Community power – the simple idea that people should have a say about the services and opportunities that matter to them, and be able to meaningfully shape the neighbourhoods in which they live – has too often remained closer to ambition than reality.
Recent decades have undoubtedly seen communities placed under increasing strain. But amongst all the challenges, green shoots of optimism have also poked through. While March 2026 will mark the end of the Big Local programme, others, like the government’s flagship Pride in Place programme, are just getting started. What these two initiatives share is a welcome and much-needed focus on building stronger local relationships, creating thriving places, and helping communities to take back control of their own lives and areas.
As we approach our planned organisational closure in early 2027, Local Trust is increasingly reflecting on the legacy of Big Local, how evidence and insight from the programme have helped shape thinking around practice in communities and neighbourhoods, and some of the lessons we’ve learned along the way. We hope these provide a useful starting point from which others can build.
In contrast to top-down, time-limited and project-led funding, Big Local was created to be different from other programmes. Perhaps most importantly, Big Local is resident-led. This means it works directly through individuals living, working, studying and playing in neighbourhoods of roughly 8,000 people, rather than organisations. The funding is also non-prescriptive – communities have been able to spend on their own terms and in their own time, on the projects they have judged as most important.
Working collectively, resident-led Big Local partnerships have revived community centres and hubs, supported families through emergencies or crisis, created welcoming green spaces and fostered greater inclusion so that each person feels they belong. Change in Big Local areas has been created by communities themselves, rather than Local Trust as the funder.
Given time and given the right structures and the right ingredients, you can make big changes.”

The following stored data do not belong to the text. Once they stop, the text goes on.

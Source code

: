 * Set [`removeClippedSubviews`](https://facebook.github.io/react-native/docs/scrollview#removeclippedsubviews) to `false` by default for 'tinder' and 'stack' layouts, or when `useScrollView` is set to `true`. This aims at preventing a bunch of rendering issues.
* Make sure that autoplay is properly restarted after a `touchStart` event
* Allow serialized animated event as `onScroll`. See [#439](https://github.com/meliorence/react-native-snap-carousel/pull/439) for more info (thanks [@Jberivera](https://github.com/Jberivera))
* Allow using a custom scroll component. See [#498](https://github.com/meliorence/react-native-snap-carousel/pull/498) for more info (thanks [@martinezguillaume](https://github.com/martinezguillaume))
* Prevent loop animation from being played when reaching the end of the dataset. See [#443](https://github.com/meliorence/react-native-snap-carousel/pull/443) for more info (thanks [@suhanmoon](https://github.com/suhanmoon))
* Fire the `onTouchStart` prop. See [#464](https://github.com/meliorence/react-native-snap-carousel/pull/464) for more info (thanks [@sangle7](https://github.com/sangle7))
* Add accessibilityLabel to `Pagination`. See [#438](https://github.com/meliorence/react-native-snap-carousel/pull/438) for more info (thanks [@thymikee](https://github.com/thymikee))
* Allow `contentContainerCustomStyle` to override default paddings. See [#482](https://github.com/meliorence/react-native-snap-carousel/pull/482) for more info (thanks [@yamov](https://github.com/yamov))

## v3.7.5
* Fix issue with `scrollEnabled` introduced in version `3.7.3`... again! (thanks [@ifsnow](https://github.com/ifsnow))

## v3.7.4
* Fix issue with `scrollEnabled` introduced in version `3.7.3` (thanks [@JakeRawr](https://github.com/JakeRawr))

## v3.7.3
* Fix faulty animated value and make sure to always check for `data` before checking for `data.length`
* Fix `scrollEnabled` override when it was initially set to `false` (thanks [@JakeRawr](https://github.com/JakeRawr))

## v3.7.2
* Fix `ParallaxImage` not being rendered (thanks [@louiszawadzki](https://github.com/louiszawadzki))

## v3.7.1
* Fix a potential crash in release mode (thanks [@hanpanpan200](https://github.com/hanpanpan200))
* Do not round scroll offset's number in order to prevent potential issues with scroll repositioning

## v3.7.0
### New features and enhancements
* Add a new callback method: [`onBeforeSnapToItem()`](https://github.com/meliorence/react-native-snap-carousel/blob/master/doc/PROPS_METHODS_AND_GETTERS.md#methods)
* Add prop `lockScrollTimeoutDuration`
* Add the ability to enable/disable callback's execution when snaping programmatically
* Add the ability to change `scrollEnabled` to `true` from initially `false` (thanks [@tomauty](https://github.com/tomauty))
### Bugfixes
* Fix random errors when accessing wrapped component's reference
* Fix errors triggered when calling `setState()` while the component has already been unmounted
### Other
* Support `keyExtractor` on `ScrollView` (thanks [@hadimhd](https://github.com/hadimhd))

The long-term nature of Big Local funding has provided certainty and continuity to 150 areas over 10 to 15 years. Doing so has enabled people to take risks, make mistakes, learn and grow. It has also provided space for communities to resolve disagreements and overcome challenges to work towards shared solutions.
Over time, long-term funding supports communities to move beyond what people say they want, to deeper discussions about what they might need. It creates strong connections and incredible levels of engagement and commitment, providing the space for the sorts of innovative action that conventional funding sometimes struggles to achieve.
As one individual involved with Big Local reflected: “…what Big Local isn’t is a firework display. It’s not something instantaneous. A lot of things take time and that’s what we’ve found. But given time and given the right structures and the right ingredients, you can make big changes.”

People sitting at tables in Cornubia community hub. Photo credit: Charlotte Sams
Big Local has been accompanied by flexible, responsive support to help communities build the confidence and capability to make the most of the funding and opportunities available to them. This doesn’t always need to be technical or specialist – peer support has been particularly valued by Big Local partnership members as a source of both of inspiration and practical hints and tips.
In 2019, Local Trust developed the Community Leadership Academy CLA to identify and support emerging and established leaders in Big Local areas. The CLA increased the number of capable and engaged people at a local level, nurturing and retaining some of the most talented community leaders and advancing collective understanding of the support needed for individuals and groups leading change in their areas. This capacity–building is part of the wider people-based legacy that Big Local leaves behind. It is also what has helped motivate more than 6,000 people – many of whom had never volunteered before – to become more involved in their communities over the course of the programme.
In the early years of delivering Big Local, Local Trust observed that areas with existing social infrastructure were able to hit the ground running, delivering impactful, community-led solutions at pace. In areas without it, building social infrastructure from scratch took up much of their grant award and time as part of the programme.
But it’s not just bricks and mortar spaces that help kickstart neighbourhood-level action. Connectivity – from virtual networks, to transport infrastructure – is also fundamental for people to access community spaces or get involved in a locally led group. It is the subsequent relationships of trust, mutual support and cooperation formed between people that truly determine whether a place can respond to challenges and sustain long-term growth. This is what led to our definition of social infrastructure and foundational research into ‘left behind’ or doubly disadvantaged neighbourhoods.
While the programme might be formally winding down, this isn’t the end of the Big Local story. More than 100 Big Local legacy organisations will be taking the work of local residents forward, well into the future. The Centre for Collaboration in Community Connectedness and 3ni, the national network for neighbourhood improvement, will be continuing research, analysis and activities that seek to progress understanding of how to drive change in the places need it most. We look forward to seeing what comes next.
Tilly Steward is Local Trust’s policy and parliamentary manager, leading on parliamentary engagement and developing Local Trust’s policy programme.